» Work request
Every line in the data below that includes "string" belongs in the answer, copied as it stands.

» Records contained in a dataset
=== Begin Enclosure ===
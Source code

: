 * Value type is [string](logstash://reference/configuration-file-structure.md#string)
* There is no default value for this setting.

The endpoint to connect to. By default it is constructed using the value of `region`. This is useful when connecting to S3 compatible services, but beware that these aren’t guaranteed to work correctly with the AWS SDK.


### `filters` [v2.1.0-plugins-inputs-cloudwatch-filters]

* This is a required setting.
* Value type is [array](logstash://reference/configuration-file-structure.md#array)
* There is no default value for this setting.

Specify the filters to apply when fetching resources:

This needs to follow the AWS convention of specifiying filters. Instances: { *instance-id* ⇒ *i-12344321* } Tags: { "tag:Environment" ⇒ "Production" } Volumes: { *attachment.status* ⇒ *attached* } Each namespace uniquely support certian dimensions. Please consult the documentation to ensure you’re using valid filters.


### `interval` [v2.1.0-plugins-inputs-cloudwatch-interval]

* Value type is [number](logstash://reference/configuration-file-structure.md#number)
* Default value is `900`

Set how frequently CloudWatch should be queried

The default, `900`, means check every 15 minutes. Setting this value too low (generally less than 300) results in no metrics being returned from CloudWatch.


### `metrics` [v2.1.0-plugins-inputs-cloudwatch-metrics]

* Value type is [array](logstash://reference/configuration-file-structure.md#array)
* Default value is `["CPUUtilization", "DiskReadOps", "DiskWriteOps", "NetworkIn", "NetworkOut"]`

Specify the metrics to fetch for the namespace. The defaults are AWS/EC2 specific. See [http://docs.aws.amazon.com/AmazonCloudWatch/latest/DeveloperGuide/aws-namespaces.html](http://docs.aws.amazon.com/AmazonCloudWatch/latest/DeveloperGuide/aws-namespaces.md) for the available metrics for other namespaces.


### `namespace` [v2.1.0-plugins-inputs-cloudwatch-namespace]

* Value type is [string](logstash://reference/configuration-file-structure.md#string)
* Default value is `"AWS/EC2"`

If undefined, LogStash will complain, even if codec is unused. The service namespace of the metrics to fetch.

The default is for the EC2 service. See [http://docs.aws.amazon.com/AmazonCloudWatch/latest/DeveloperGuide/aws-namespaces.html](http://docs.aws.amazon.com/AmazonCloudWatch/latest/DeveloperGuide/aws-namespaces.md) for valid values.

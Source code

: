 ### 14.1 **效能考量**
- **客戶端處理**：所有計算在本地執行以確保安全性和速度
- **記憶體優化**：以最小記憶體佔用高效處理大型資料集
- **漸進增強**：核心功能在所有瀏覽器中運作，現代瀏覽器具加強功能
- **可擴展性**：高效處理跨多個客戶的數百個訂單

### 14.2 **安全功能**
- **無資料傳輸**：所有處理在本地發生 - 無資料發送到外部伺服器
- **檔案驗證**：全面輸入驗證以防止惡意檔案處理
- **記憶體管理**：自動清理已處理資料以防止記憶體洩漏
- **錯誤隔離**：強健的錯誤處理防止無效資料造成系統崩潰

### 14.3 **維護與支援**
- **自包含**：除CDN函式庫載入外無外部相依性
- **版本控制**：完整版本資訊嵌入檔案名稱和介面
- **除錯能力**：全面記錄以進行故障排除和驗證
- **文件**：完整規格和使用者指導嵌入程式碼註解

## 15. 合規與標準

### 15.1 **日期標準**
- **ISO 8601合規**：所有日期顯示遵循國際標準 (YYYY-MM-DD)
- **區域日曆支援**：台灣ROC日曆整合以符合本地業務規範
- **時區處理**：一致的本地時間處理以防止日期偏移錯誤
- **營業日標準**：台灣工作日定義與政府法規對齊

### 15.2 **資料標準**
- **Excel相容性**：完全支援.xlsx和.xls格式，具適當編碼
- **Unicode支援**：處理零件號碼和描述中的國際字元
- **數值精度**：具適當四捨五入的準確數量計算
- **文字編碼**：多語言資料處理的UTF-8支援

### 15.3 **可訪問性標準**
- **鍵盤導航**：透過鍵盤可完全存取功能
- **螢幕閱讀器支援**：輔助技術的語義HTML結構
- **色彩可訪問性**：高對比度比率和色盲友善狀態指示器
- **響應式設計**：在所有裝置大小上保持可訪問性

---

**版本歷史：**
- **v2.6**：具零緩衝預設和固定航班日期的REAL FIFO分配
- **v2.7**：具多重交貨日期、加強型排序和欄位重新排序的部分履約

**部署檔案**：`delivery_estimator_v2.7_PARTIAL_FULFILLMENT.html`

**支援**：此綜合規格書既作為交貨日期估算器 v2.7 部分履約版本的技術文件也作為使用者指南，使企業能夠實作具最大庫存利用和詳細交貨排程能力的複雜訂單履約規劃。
=== End Enclosure ===
» Written reply
: * Value type is [string](logstash://reference/configuration-file-structure.md#string)
* Value type is [string](logstash://reference/configuration-file-structure.md#string)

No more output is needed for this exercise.